What is required: In the listing below, find each line that holds the string "here" and copy it.

Record excerpts below:

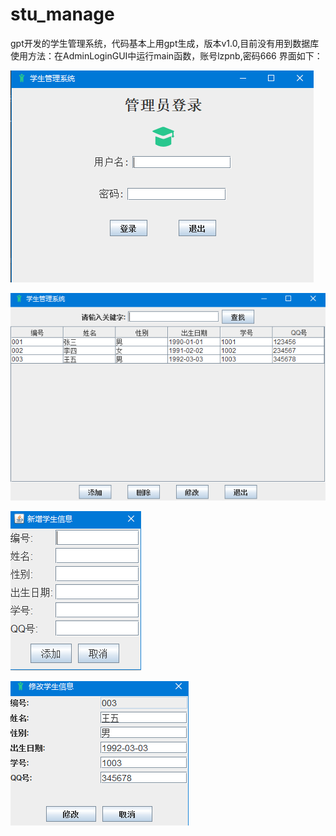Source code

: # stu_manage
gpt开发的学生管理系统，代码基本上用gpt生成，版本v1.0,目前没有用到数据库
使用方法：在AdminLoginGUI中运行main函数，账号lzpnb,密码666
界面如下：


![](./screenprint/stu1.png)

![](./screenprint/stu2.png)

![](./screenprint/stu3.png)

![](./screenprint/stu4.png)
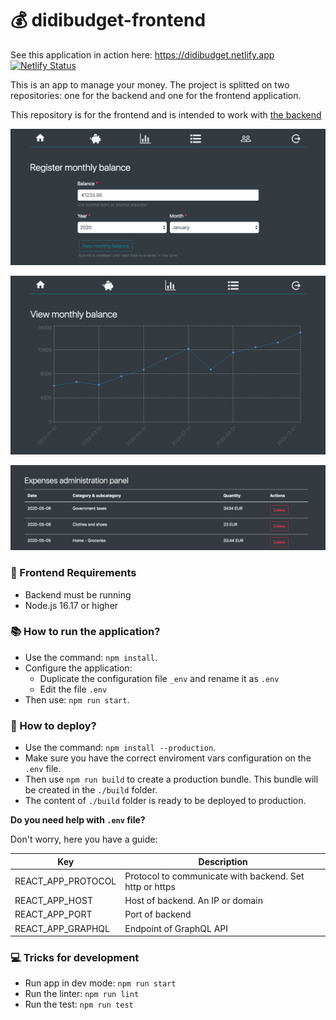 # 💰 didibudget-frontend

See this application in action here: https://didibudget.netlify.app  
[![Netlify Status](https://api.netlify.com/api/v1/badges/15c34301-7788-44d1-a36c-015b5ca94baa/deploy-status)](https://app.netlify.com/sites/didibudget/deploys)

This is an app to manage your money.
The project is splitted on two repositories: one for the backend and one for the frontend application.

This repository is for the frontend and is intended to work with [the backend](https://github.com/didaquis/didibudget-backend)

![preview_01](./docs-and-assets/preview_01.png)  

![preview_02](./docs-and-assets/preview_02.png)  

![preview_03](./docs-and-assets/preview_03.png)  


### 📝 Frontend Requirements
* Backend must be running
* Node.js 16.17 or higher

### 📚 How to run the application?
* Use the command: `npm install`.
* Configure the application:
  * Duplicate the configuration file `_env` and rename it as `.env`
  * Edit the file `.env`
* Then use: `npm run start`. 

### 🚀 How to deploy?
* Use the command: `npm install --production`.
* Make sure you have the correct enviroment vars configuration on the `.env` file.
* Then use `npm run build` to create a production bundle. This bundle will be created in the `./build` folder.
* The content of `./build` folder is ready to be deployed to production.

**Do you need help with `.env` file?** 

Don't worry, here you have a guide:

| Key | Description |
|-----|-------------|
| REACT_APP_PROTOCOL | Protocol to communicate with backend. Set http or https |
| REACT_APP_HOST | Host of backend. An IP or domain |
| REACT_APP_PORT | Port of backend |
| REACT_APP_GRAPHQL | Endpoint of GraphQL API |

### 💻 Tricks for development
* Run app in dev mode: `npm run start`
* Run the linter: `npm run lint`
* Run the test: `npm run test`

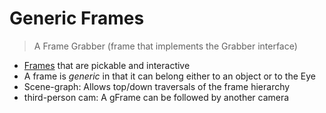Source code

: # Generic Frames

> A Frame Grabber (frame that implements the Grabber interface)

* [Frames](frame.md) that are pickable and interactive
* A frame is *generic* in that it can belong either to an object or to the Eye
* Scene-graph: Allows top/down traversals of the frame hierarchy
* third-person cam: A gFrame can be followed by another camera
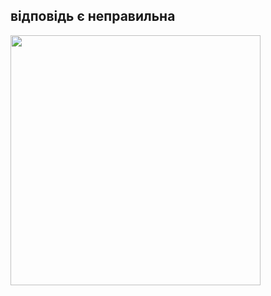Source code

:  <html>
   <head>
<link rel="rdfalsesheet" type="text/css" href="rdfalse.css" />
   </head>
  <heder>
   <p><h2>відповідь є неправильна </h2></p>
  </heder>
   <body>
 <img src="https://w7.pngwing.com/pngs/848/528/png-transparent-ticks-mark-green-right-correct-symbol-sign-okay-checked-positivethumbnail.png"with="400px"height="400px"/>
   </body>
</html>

End of Record excerpts.

Task output:
See this application in action here: https://didibudget.netlify.app  
Don't worry, here you have a guide:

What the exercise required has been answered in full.